Setting DNS records#

Once the support chart has been successfully deployed, retrieve the external IP address for the ingress-nginx load balancer.

kubectl --namespace support get svc support-ingress-nginx-controller

Add the following DNS records via Namecheap.com:

  1. <cluster-name>.2i2c.cloud, used for the primary hub (if it exists).

  2. *.<cluster-name>.2i2c.cloud, for all other hubs, grafana and prometheus instances.

The DNS records should be A records if using GCP or Azure (where external IP is an IPv4 address), or CNAME records if using AWS (where external IP is a domain name).

Wait a while for the DNS to propagate!

Log in to the cluster-specific Grafana dashboard#

Eventually, visiting GRAFANA_URL will present you with a login page. Here are the credentials for logging in:

  • username: admin

  • password: located in helm-charts/support/enc-support.secret.values.yaml (sops encrypted).

Register the cluster’s Prometheus Server with the central Grafana#

Once you have deployed the support chart, you must also register this cluster as a datasource for the central Grafana dashboard. This will allow you to visualize cluster statistics not only from the cluster-specific Grafana deployement but also from the central dashboard, that aggregates data from all the clusters.

Run the update_central_grafana_datasources.py script in the deployer to let the central Grafana know about this new prometheus server:

$ python3 deployer/update_central_grafana_datasources.py <grafana-cluster-name>

Where:

  • is the name of the cluster where the central Grafana lives. Right now, this defaults to “2i2c”.

Setting up Grafana Dashboards#

Once you have logged into grafana as the admin user, create a new API key. You can do this by selecting the gear icon from the left-hand menu, and then selecting API keys. The key you create needs admin permissions.

Keep this key safe as you won’t be able to retrieve it!

Create the file config/clusters/<cluster>/grafana-token.secret.yaml with the following content.
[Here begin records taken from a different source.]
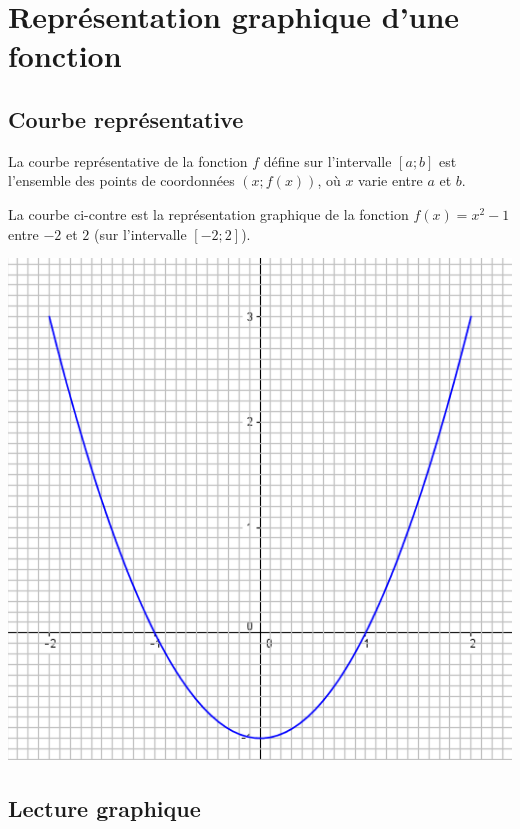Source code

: \documentclass[12pt,a4paper]{article}
\begin{document}
\section{Représentation graphique d'une fonction}

\subsection{Courbe représentative}

\begin{mydef}
	La courbe représentative de la fonction $f$ défine sur l'intervalle $[a;b]$ est l'ensemble des points de coordonnées $(x;f(x))$, où $x$ varie entre $a$ et $b$.
\end{mydef}

\begin{myex}
	\begin{multicols}{2}
		La courbe ci-contre est la représentation graphique de la fonction $f(x)=x^2-1$ entre $-2$ et $2$ (sur l'intervalle $[-2;2]$).
		
		\includegraphics[scale=0.4]{img/ex1}
	\end{multicols}
	
\end{myex}
	
\subsection{Lecture graphique}
\end{document}

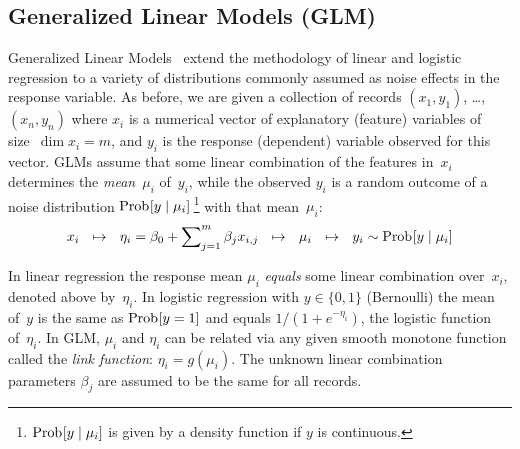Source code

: \begin{comment}

 Licensed to the Apache Software Foundation (ASF) under one
 or more contributor license agreements.  See the NOTICE file
 distributed with this work for additional information
 regarding copyright ownership.  The ASF licenses this file
 to you under the Apache License, Version 2.0 (the
 "License"); you may not use this file except in compliance
 with the License.  You may obtain a copy of the License at

   http://www.apache.org/licenses/LICENSE-2.0

 Unless required by applicable law or agreed to in writing,
 software distributed under the License is distributed on an
 "AS IS" BASIS, WITHOUT WARRANTIES OR CONDITIONS OF ANY
 KIND, either express or implied.  See the License for the
 specific language governing permissions and limitations
 under the License.

\end{comment}

\subsection{Generalized Linear Models (GLM)}
\label{sec:GLM}

\smallskip

Generalized Linear Models~\cite{Gill2000:GLM,McCullagh1989:GLM,Nelder1972:GLM}
extend the methodology of linear and logistic regression to a variety of
distributions commonly assumed as noise effects in the response variable.
As before, we are given a collection
of records $(x_1, y_1)$, \ldots, $(x_n, y_n)$ where $x_i$ is a numerical vector of
explanatory (feature) variables of size~\mbox{$\dim x_i = m$}, and $y_i$ is the
response (dependent) variable observed for this vector.  GLMs assume that some
linear combination of the features in~$x_i$ determines the \emph{mean}~$\mu_i$
of~$y_i$, while the observed $y_i$ is a random outcome of a noise distribution
$\mathop{\mathrm{Prob}\hspace{0.5pt}}\nolimits[y\mid \mu_i]\,$\footnote{$\mathop{\mathrm{Prob}\hspace{0.5pt}}\nolimits[y\mid \mu_i]$ is given by a density function
if $y$ is continuous.}
with that mean~$\mu_i$:
\begin{equation*}
x_i \,\,\,\,\mapsto\,\,\,\, \eta_i = \beta_0 + \sum\nolimits_{j=1}^m \beta_j x_{i,j} 
\,\,\,\,\mapsto\,\,\,\, \mu_i \,\,\,\,\mapsto \,\,\,\, y_i \sim \mathop{\mathrm{Prob}\hspace{0.5pt}}\nolimits[y\mid \mu_i]
\end{equation*}

In linear regression the response mean $\mu_i$ \emph{equals} some linear combination
over~$x_i$, denoted above by~$\eta_i$.
In logistic regression with $y\in\{0, 1\}$ (Bernoulli) the mean of~$y$ is the same
as $\mathop{\mathrm{Prob}\hspace{0.5pt}}\nolimits[y=1]$ and equals $1/(1+e^{-\eta_i})$, the logistic function of~$\eta_i$.
In GLM, $\mu_i$ and $\eta_i$ can be related via any given smooth monotone function
called the \emph{link function}: $\eta_i = g(\mu_i)$.  The unknown linear combination
parameters $\beta_j$ are assumed to be the same for all records.

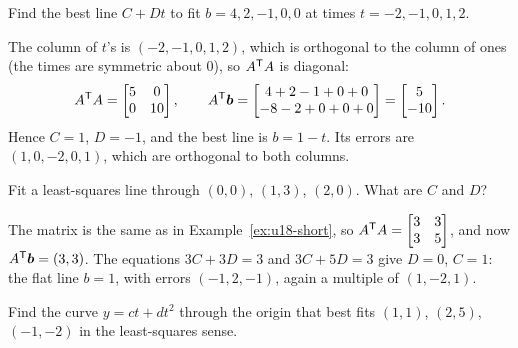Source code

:\begin{exercise}\label{ex:u18-ex3}
Find the best line $C+Dt$ to fit $b=4,2,-1,0,0$ at times $t=-2,-1,0,1,2$.
\end{exercise}

\begin{solution}
The column of $t$'s is $(-2,-1,0,1,2)$, which is orthogonal to the column of ones (the times
are symmetric about $0$), so $A\T A$ is diagonal:
\[
  A\T A=\begin{bmatrix}5&0\\0&10\end{bmatrix},\qquad
  A\T\vb{b}=\begin{bmatrix}4+2-1+0+0\\-8-2+0+0+0\end{bmatrix}=\begin{bmatrix}5\\-10\end{bmatrix}.
\]
Hence $C=1$, $D=-1$, and the best line is $b=1-t$. Its errors are $(1,0,-2,0,1)$, which are
orthogonal to both columns.
\end{solution}

\begin{exercise}\label{ex:u18-short-practice}
Fit a least-squares line through $(0,0)$, $(1,3)$, $(2,0)$. What are $C$ and $D$?
\end{exercise}

\begin{solution}
The matrix is the same as in Example~\ref{ex:u18-short}, so $A\T A=\begin{bmatrix}3&3\\3&5\end{bmatrix}$,
and now $A\T\vb{b}=(3,3)$. The equations $3C+3D=3$ and $3C+5D=3$ give $D=0$, $C=1$: the flat
line $b=1$, with errors $(-1,2,-1)$, again a multiple of $(1,-2,1)$.
\end{solution}

\begin{exercise}\label{ex:u18-quad}
Find the curve $y=ct+dt^2$ through the origin that best fits $(1,1)$, $(2,5)$, $(-1,-2)$ in
the least-squares sense.
\end{exercise}

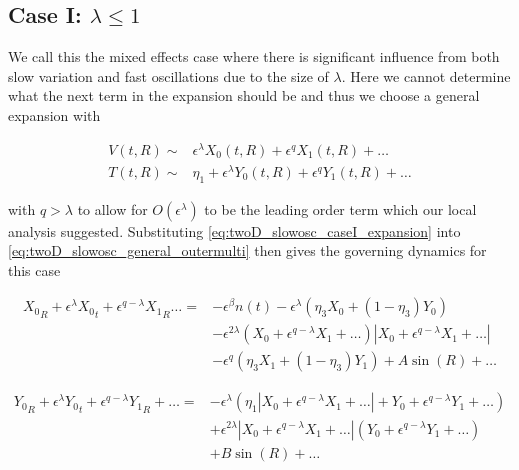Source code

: \subsection{Case I: $\lambda \le 1$}

We call this the mixed effects case where there is significant influence from both slow variation and fast oscillations due to the size of $\lambda$. Here we cannot determine what the next term in the expansion should be and thus we choose a general expansion with

\begin{equation}\label{eq:twoD_slowosc_caseI_expansion}
\begin{aligned}
V(t,R)\sim& \epsilon^{\lambda} X_0(t,R)+\epsilon^q X_1(t,R)+\ldots\\
T(t,R)\sim& \eta_1+\epsilon^{\lambda} Y_0(t,R)+\epsilon^q Y_1(t,R)+\ldots
\end{aligned}
\end{equation}

with $q>\lambda$ to allow for $O(\epsilon^\lambda)$ to be the leading order term which our local analysis suggested. Substituting \eqref{eq:twoD_slowosc_caseI_expansion} into \eqref{eq:twoD_slowosc_general_outermulti} then gives the governing dynamics for this case

\begin{equation*}
\begin{aligned}
 {X_0}_R+\epsilon^{\lambda}{X_0}_t+\epsilon^{q-\lambda} {X_1}_R\ldots={} & -\epsilon^{\beta}n(t)-\epsilon^{\lambda} (\eta_3X_0+(1-\eta_3)Y_0) \\
&-\epsilon^{2\lambda}(X_0+\epsilon^{q-\lambda} X_1+\ldots)|X_0+\epsilon^{q-\lambda} X_1+\ldots|\\
& - \epsilon^{q}(\eta_3X_1+(1-\eta_3)Y_1) + A\sin(R) +\ldots
\end{aligned}
\end{equation*}

\begin{equation*}
\begin{aligned}
{Y_0}_R+\epsilon^{\lambda}{Y_0}_t+\epsilon^{q-\lambda} {Y_1}_R+\ldots= &-\epsilon^\lambda(\eta_1| X_0 +\epsilon^{q-\lambda} X_1+\ldots|+ Y_0+\epsilon^{q-\lambda} Y_1+\ldots)\\
&+\epsilon^{2\lambda}|X_0 +\epsilon^{q-\lambda} X_1+\ldots|(Y_0+\epsilon^{q-\lambda} Y_1+\ldots)\\
&+ B\sin (R)+\ldots
\end{aligned}
\end{equation*}

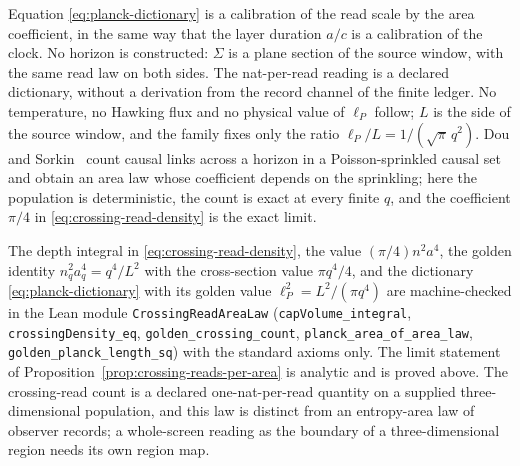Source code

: \begin{remark}
\label{rem:crossing-not-claimed}
Equation \eqref{eq:planck-dictionary} is a calibration of the read scale by
the area coefficient, in the same way that the layer duration $a/c$ is a
calibration of the clock. No horizon is constructed: $\Sigma$ is a plane
section of the source window, with the same read law on both sides. The
nat-per-read reading is a declared dictionary, without a derivation from
the record channel of the finite ledger. No temperature, no Hawking flux
and no physical value of $\ell_P$ follow; $L$ is the side of the source
window, and the family fixes only the ratio $\ell_P/L=1/(\sqrt\pi\,q^2)$.
Dou and Sorkin~\cite{dousorkin2003} count causal links across a horizon in
a Poisson-sprinkled causal set and obtain an area law whose coefficient
depends on the sprinkling; here the population is deterministic, the count
is exact at every finite $q$, and the coefficient $\pi/4$ in
\eqref{eq:crossing-read-density} is the exact limit.
\end{remark}

The depth integral in \eqref{eq:crossing-read-density}, the value
$(\pi/4)n^2a^4$, the golden identity $n_q^2a_q^4=q^4/L^2$ with the
cross-section value $\pi q^4/4$, and the dictionary
\eqref{eq:planck-dictionary} with its golden value $\ell_P^2=L^2/(\pi q^4)$
are machine-checked in the Lean module \texttt{CrossingReadAreaLaw}
(\texttt{capVolume\_integral}, \texttt{crossingDensity\_eq},
\texttt{golden\_crossing\_count}, \texttt{planck\_area\_of\_area\_law},
\texttt{golden\_planck\_length\_sq}) with the standard axioms only. The
limit statement of Proposition~\ref{prop:crossing-reads-per-area} is
analytic and is proved above. The crossing-read count is a declared
one-nat-per-read quantity on a supplied three-dimensional population, and
this law is distinct from an entropy-area law of observer records; a
whole-screen reading as the boundary of a three-dimensional region needs its
own region map.

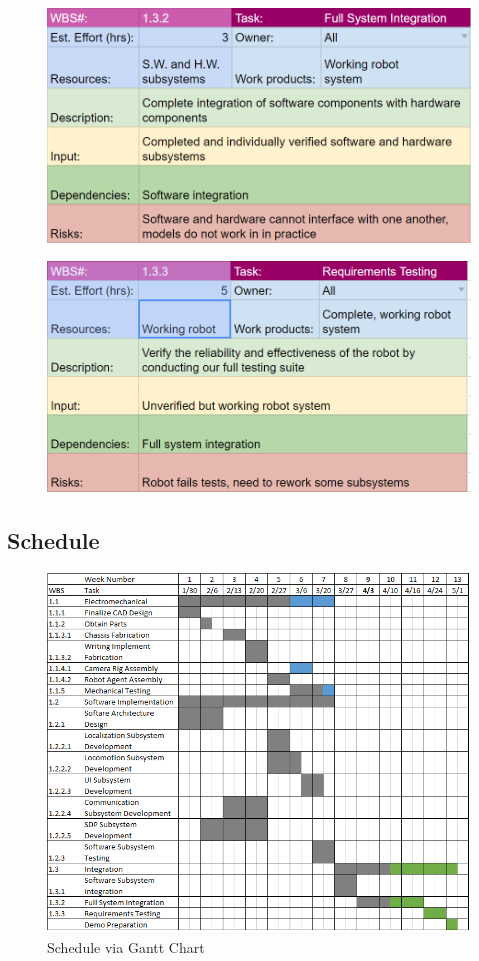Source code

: \begin{figure}[h!]
\centering
\includegraphics[width=0.98\columnwidth]{wbs_schedule/wbs_dict_int2.PNG}
\label{fig:int1}
\end{figure}
\begin{figure}[h!]
\centering
\includegraphics[width=0.98\columnwidth]{wbs_schedule/wbs_dict_int3.PNG}
\label{fig:int1}
\end{figure}

\clearpage

\subsection{Schedule}
\label{sec:schedule}


\begin{figure}[h!]
\centering
\includegraphics[width=0.6\columnwidth]{figs/gantt_chart_4_3_17.png}
\caption{Schedule via Gantt Chart}
\label{fig:gantt_4_3}
\end{figure}
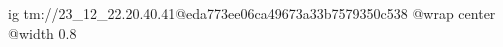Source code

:  
 
 
 
 

\qqSecOrig


\ifcmt
  ig tm://23_12_22.20.40.41@eda773ee06ca49673a33b7579350c538
  @wrap center
  @width 0.8
\fi

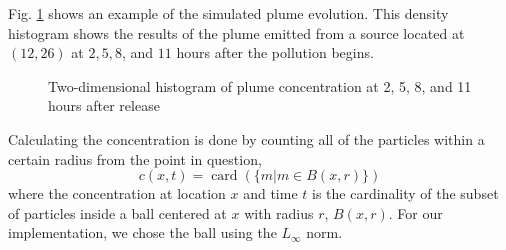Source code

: \documentclass[ letterpaper, 10 pt, conference]{ieeeconf}  %
\DeclareMathOperator{\card}{card}
\begin{document}
Fig. \ref{pic:framesByTime} shows an example of the simulated plume evolution.  This density histogram shows the results of the plume emitted from a source located at $(12,26)$ at $2, 5, 8$, and $11$ hours after the pollution begins. 
\begin{figure}[thpb]
      \centering
      \caption{Two-dimensional histogram of plume concentration at 2, 5, 8, and 11 hours after release}
   \label{pic:framesByTime}
 \end{figure}

Calculating the concentration is done by counting all of the particles within a certain radius from the point in question,
	\begin{equation}\label{eq:concentration}
	c(x,t) =  \card({\{m | m \in B(x,r)\}}) 
	\end{equation}
where the concentration at location $x$ and time $t$ is the cardinality of the subset of particles inside a ball centered at $x$ with radius $r$, $B(x,r)$.   For our implementation, we chose the ball using the $L_{\infty}$ norm.  %
\end{document}
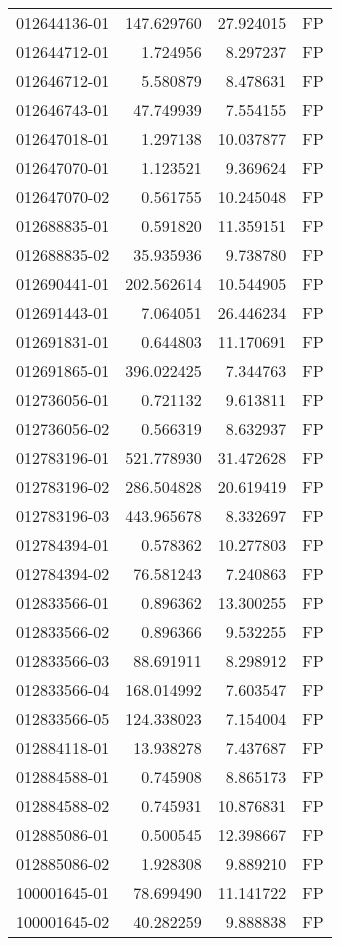 \begin{tabular}{lrrl}
012644136-01 &  147.629760 &      27.924015 &   FP \\
012644712-01 &    1.724956 &       8.297237 &   FP \\
012646712-01 &    5.580879 &       8.478631 &   FP \\
012646743-01 &   47.749939 &       7.554155 &   FP \\
012647018-01 &    1.297138 &      10.037877 &   FP \\
012647070-01 &    1.123521 &       9.369624 &   FP \\
012647070-02 &    0.561755 &      10.245048 &   FP \\
012688835-01 &    0.591820 &      11.359151 &   FP \\
012688835-02 &   35.935936 &       9.738780 &   FP \\
012690441-01 &  202.562614 &      10.544905 &   FP \\
012691443-01 &    7.064051 &      26.446234 &   FP \\
012691831-01 &    0.644803 &      11.170691 &   FP \\
012691865-01 &  396.022425 &       7.344763 &   FP \\
012736056-01 &    0.721132 &       9.613811 &   FP \\
012736056-02 &    0.566319 &       8.632937 &   FP \\
012783196-01 &  521.778930 &      31.472628 &   FP \\
012783196-02 &  286.504828 &      20.619419 &   FP \\
012783196-03 &  443.965678 &       8.332697 &   FP \\
012784394-01 &    0.578362 &      10.277803 &   FP \\
012784394-02 &   76.581243 &       7.240863 &   FP \\
012833566-01 &    0.896362 &      13.300255 &   FP \\
012833566-02 &    0.896366 &       9.532255 &   FP \\
012833566-03 &   88.691911 &       8.298912 &   FP \\
012833566-04 &  168.014992 &       7.603547 &   FP \\
012833566-05 &  124.338023 &       7.154004 &   FP \\
012884118-01 &   13.938278 &       7.437687 &   FP \\
012884588-01 &    0.745908 &       8.865173 &   FP \\
012884588-02 &    0.745931 &      10.876831 &   FP \\
012885086-01 &    0.500545 &      12.398667 &   FP \\
012885086-02 &    1.928308 &       9.889210 &   FP \\
100001645-01 &   78.699490 &      11.141722 &   FP \\
100001645-02 &   40.282259 &       9.888838 &   FP \\
\bottomrule
\end{tabular}
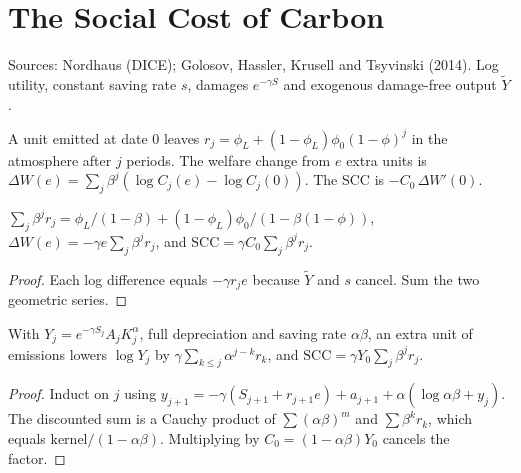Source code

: \chapter{The Social Cost of Carbon}
\label{chap:climate}

Sources: Nordhaus (DICE); Golosov, Hassler, Krusell and Tsyvinski (2014). Log utility, constant saving rate $s$,
damages $e^{-\gamma S}$ and exogenous damage-free output $\tilde Y$.

\begin{definition}
\label{def:scc_model}
\leanok
A unit emitted at date 0 leaves $r_j = \phi_L + (1-\phi_L)\phi_0(1-\phi)^j$ in the atmosphere after $j$ periods. The
welfare change from $e$ extra units is $\Delta W(e) = \sum_j\beta^j(\log C_j(e) - \log C_j(0))$. The SCC is
$-C_0\,\Delta W'(0)$.
\end{definition}

\begin{theorem}
\label{thm:scc}
\leanok
{}
$\sum_j\beta^jr_j = \phi_L/(1-\beta) + (1-\phi_L)\phi_0/(1-\beta(1-\phi))$, $\Delta W(e) = -\gamma e\sum_j\beta^jr_j$, and
$\mathrm{SCC} = \gamma C_0\sum_j\beta^jr_j$.
\end{theorem}
\begin{proof}
\leanok
Each log difference equals $-\gamma r_je$ because $\tilde Y$ and $s$ cancel. Sum the two geometric series.
\end{proof}

\begin{theorem}
\label{thm:scc_capital}
\leanok
{}
With $Y_j = e^{-\gamma S_j}A_jK_j^\alpha$, full depreciation and saving rate $\alpha\beta$, an extra unit of
emissions lowers $\log Y_j$ by $\gamma\sum_{k\le j}\alpha^{j-k}r_k$, and $\mathrm{SCC} = \gamma Y_0\sum_j\beta^jr_j$.
\end{theorem}
\begin{proof}
\leanok
Induct on $j$ using $y_{j+1} = -\gamma(S_{j+1}+r_{j+1}e) + a_{j+1} + \alpha(\log\alpha\beta + y_j)$. The discounted
sum is a Cauchy product of $\sum(\alpha\beta)^m$ and $\sum\beta^kr_k$, which equals $\mathrm{kernel}/(1-\alpha\beta)$.
Multiplying by $C_0 = (1-\alpha\beta)Y_0$ cancels the factor.
\end{proof}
grafana_token: PASTE_YOUR_API KEY HERE

Then encrypt this file using sops like so:

sops --output config/clusters/<cluster>/enc-grafana-token.secret.yaml --encrypt config/clusters/<cluster>/grafana-token.secret.yaml

The encrypted file can now be committed to the repository.

This key will be used by the deploy-grafana-dashboards workflow to deploy some default grafana dashboards for JupyterHub using jupyterhub/grafana-dashboards.

Deploying the Grafana Dashboards from CI/CD#

Once you’ve pushed the encrypted grafana_token to the GitHub repository, it will be possible to manually trigger the deploy-grafana-dashboards workflow using the “Run workflow” button from here to deploy the dashboards.

You will first need to add the name of the cluster as a matrix entry in the deploy-grafana-dashboards.yaml workflow file and commit the change to the repo.

Note

The workflow only runs when manually triggered.

Any re-triggering of the workflow after the initial deployment will overwrite any dashboard created from the Grafana UI and not stored in the jupyterhub/grafana-dashboards repository.